### WHAT YOU SHOULD DO
Your output should be the line that contains "average of conditional" and all lines after it in the records, retyped exactly through the last one.

### DATASET EXCERPTS
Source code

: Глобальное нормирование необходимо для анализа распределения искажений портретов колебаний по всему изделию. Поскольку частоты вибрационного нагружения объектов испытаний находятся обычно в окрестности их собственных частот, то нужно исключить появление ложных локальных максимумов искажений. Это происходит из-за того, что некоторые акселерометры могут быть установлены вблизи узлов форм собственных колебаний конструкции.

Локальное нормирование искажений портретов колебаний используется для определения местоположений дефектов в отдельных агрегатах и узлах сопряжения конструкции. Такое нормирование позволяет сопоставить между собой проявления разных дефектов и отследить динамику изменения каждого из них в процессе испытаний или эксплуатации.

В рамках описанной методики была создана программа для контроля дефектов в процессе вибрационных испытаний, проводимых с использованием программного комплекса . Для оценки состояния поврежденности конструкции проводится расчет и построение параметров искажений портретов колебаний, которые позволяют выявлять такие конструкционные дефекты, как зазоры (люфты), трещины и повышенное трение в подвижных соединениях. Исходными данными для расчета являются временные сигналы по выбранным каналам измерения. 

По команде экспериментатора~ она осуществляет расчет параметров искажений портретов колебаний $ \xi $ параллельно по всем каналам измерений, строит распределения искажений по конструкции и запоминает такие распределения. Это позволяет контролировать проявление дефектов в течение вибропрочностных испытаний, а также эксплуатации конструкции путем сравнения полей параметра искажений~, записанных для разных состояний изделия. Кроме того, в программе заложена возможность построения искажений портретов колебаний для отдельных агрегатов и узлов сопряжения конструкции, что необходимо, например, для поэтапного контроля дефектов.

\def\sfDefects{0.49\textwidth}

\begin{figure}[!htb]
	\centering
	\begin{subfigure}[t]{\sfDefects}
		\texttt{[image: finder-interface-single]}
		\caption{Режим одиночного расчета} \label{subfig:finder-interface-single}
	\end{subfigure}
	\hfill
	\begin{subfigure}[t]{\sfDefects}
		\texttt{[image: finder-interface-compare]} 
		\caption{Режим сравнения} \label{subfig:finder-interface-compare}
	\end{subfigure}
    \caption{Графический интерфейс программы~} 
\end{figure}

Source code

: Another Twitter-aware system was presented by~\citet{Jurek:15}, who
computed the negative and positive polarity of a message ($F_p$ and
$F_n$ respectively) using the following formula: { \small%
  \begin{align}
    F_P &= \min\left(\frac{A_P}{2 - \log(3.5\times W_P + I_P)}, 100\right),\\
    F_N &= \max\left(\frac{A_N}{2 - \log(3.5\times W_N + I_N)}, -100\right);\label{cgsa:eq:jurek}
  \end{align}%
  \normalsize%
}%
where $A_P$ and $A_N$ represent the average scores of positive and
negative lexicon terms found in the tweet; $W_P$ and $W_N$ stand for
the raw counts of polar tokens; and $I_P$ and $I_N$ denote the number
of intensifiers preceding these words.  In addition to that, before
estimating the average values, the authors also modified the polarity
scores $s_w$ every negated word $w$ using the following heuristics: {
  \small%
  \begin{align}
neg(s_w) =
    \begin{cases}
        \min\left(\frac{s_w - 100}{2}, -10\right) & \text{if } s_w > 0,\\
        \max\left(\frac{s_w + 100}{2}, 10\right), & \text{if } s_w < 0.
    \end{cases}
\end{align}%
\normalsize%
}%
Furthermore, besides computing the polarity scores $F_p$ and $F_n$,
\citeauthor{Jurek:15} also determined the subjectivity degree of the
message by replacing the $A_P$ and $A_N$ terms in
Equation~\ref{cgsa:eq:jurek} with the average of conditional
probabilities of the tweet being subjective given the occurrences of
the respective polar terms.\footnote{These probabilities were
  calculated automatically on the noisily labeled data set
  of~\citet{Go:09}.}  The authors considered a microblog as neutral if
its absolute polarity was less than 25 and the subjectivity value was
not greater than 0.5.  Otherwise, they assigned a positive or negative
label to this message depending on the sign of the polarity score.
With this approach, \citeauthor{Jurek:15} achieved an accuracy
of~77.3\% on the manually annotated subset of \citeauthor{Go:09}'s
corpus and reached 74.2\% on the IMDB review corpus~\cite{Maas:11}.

### EXERCISE SOLUTION
Equation~\ref{cgsa:eq:jurek} with the average of conditional
probabilities of the tweet being subjective given the occurrences of
the respective polar terms.\footnote{These probabilities were
  calculated automatically on the noisily labeled data set
  of~\citet{Go:09}.}  The authors considered a microblog as neutral if
its absolute polarity was less than 25 and the subjectivity value was
not greater than 0.5.  Otherwise, they assigned a positive or negative
label to this message depending on the sign of the polarity score.
With this approach, \citeauthor{Jurek:15} achieved an accuracy
of~77.3\% on the manually annotated subset of \citeauthor{Go:09}'s
corpus and reached 74.2\% on the IMDB review corpus~\cite{Maas:11}.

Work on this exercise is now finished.